Pesó con cuidado en una balanza de precisión las hebras de tabaco y cambió un par de palabras más con Seldom mientras le entregaba el vuelto. Salimos por el laberinto de puestos hacia la calle y en la arcada, de pie, nos encontramos a Beth junto a una pequeña mesa de la orquesta del Sheldonian, repartiendo unos volantes de propaganda. Estaban organizando una función benéfica y los músicos de la orquesta -nos contó- se turnaban para ofrecer las entradas. Seldom alzó uno de los programas.

– El concierto de 1884 con cañones auténticos y fuegos artificiales en Blenheim Palace -dijo-. Me temo que no podrá escapar de Oxford sin ir, por lo menos una vez, a un concierto con fuegos artificiales. Déjeme por favor invitarlo -y sacó del bolsillo el dinero para dos entradas.

No había vuelto a conversar con Beth desde mi viaje a Londres, y mientras buscaba los talonarios y escribía los números de los asientos me pareció que rehuía mi mirada. En todo caso, el encuentro parecía incomodarla.

– ¿Podré verte finalmente tocar? -le dije.

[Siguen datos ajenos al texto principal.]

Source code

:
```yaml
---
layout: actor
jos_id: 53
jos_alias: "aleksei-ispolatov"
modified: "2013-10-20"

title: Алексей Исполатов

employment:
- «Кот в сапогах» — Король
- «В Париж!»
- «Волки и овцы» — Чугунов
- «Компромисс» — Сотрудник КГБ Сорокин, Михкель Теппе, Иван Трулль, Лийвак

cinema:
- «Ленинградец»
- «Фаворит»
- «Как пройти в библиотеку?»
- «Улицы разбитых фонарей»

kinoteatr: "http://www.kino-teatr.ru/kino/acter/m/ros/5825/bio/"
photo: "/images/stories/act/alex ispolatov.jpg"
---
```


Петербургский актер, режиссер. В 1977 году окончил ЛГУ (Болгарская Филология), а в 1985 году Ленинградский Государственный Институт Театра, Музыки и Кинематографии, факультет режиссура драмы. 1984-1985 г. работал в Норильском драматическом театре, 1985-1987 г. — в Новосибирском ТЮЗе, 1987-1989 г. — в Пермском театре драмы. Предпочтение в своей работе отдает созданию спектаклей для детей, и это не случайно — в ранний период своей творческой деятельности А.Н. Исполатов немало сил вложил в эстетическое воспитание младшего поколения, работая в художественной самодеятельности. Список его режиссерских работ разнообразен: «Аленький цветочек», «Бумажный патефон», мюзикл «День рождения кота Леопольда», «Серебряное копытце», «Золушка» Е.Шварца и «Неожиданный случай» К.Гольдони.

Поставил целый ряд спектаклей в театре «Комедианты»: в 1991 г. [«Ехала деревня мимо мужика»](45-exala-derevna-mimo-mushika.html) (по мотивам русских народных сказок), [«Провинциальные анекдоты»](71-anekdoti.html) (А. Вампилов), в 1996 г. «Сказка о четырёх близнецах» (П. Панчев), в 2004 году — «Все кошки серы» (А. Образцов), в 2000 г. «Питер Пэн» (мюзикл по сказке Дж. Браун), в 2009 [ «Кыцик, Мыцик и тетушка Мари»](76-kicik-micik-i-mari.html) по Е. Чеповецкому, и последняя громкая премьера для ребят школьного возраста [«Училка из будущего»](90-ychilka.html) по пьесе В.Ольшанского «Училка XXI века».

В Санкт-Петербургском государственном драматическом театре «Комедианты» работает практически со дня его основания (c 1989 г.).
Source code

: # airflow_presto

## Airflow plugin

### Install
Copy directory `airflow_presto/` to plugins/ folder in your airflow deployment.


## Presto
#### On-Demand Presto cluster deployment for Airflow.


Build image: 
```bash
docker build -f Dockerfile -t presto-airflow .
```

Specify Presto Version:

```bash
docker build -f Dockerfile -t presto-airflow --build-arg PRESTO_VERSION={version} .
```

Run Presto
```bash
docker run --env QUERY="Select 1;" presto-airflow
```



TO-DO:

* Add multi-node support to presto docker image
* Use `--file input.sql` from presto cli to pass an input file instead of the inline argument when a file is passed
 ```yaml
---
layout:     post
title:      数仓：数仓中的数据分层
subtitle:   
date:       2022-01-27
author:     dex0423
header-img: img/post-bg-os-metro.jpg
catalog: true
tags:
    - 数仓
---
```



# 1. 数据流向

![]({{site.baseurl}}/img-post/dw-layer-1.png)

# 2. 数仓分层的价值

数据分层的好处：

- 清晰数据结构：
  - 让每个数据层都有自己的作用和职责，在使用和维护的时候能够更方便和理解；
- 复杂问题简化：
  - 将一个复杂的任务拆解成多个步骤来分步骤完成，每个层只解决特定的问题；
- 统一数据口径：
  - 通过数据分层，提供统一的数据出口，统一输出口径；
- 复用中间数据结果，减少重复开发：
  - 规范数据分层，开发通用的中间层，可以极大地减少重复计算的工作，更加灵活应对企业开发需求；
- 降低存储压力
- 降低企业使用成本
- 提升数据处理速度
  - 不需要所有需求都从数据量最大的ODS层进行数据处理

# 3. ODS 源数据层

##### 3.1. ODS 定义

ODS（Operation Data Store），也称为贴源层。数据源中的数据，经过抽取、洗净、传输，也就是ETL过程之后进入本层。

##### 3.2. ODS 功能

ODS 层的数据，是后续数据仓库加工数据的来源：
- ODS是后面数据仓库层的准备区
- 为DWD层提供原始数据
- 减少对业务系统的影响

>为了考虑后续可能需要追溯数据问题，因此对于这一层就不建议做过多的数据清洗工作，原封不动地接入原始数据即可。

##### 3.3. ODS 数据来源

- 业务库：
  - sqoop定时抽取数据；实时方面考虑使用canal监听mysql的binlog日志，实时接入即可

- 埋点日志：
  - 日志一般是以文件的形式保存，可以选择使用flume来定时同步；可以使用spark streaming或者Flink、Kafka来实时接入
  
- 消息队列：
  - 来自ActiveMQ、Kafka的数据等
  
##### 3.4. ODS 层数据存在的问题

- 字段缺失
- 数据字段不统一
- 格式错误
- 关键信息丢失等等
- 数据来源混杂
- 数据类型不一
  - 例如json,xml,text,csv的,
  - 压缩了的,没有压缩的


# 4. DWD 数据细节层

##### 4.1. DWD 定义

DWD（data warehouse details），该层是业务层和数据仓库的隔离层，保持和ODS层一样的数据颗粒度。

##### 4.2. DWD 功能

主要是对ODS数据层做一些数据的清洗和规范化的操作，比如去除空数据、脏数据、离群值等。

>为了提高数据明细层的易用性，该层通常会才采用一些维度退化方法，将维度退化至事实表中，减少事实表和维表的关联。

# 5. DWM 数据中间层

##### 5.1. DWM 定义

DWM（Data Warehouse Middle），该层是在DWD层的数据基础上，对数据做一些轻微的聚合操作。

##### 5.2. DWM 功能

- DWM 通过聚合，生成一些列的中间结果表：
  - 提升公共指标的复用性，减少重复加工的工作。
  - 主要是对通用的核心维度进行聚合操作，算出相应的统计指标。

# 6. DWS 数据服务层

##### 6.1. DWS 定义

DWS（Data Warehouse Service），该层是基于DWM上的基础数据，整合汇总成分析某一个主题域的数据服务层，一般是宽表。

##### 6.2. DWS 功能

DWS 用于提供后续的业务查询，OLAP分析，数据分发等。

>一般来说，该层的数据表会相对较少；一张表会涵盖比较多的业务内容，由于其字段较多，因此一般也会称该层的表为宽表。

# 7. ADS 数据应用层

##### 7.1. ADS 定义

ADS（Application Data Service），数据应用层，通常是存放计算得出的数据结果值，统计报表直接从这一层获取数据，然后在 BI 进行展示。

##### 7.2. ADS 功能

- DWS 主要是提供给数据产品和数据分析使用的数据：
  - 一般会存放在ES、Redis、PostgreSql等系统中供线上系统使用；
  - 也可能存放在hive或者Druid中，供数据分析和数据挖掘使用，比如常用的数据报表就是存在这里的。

– Creo que será mi último concierto -y sus ojos se cruzaron por un instante con los de Seldom, como si fuera algo que aún no le había dicho a nadie y no estuviera muy segura de la aprobación de él-: me caso a fin de mes y voy a pedir una licencia… no creo que después siga tocando.

– Es una pena -dijo Seldom.

– ¿Que no siga tocando o que me case? -dijo Beth, y se sonrió sin alegría de su propio chiste.

– ¡Las dos cosas! -dije yo. Rieron francamente, como si mi frase les hubiera procurado un inesperado alivio, y al verlos reír así volvió a mí lo que me había dicho Seldom, que yo no era inglés. Aun en esa risa espontánea había algo contenido, como si se tomaran una libertad infrecuente de la que no debían abusar, y aunque Seldom hubiera podido protestar que él era escocés, había de todos modos entre ellos, en los gestos, o más bien en el cuidadoso ahorro de gestos, un indudable aire en común.

Salimos por Cornmarket Street y le señalé a Seldom un afiche en una de las carteleras comunales que ya había visto antes en la entrada de la Biblioteca Bodleiana: era el anuncio de una mesa redonda en la que participarían el inspector Petersen y un autor local de novelas policiales: ¿Existe el crimen perfecto? El título de la charla hizo detener a Seldom por un instante.